Dataset records:
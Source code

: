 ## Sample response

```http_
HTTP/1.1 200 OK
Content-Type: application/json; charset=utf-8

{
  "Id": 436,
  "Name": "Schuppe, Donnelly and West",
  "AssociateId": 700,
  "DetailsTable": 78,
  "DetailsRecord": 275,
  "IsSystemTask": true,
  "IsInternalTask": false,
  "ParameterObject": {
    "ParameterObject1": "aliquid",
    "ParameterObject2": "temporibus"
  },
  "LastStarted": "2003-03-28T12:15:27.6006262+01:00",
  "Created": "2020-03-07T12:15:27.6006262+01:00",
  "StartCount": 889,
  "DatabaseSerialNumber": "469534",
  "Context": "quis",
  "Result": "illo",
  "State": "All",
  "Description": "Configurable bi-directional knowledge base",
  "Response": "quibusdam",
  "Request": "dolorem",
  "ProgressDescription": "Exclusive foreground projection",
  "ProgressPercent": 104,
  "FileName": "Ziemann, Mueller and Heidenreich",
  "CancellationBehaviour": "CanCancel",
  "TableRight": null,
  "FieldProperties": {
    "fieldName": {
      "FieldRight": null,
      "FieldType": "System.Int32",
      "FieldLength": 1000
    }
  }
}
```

Task to carry out:
An exact copy of every line above is needed.

Answer box:
Source code

: ## Sample response

```http_
HTTP/1.1 200 OK
Content-Type: application/json; charset=utf-8

{
  "Id": 436,
  "Name": "Schuppe, Donnelly and West",
  "AssociateId": 700,
  "DetailsTable": 78,
  "DetailsRecord": 275,
  "IsSystemTask": true,
  "IsInternalTask": false,
  "ParameterObject": {
    "ParameterObject1": "aliquid",
    "ParameterObject2": "temporibus"
  },
  "LastStarted": "2003-03-28T12:15:27.6006262+01:00",
  "Created": "2020-03-07T12:15:27.6006262+01:00",
  "StartCount": 889,
  "DatabaseSerialNumber": "469534",
  "Context": "quis",
  "Result": "illo",
  "State": "All",
  "Description": "Configurable bi-directional knowledge base",
  "Response": "quibusdam",
  "Request": "dolorem",
  "ProgressDescription": "Exclusive foreground projection",
  "ProgressPercent": 104,
  "FileName": "Ziemann, Mueller and Heidenreich",
  "CancellationBehaviour": "CanCancel",
  "TableRight": null,
  "FieldProperties": {
    "fieldName": {
      "FieldRight": null,
      "FieldType": "System.Int32",
      "FieldLength": 1000
    }
  }
}
```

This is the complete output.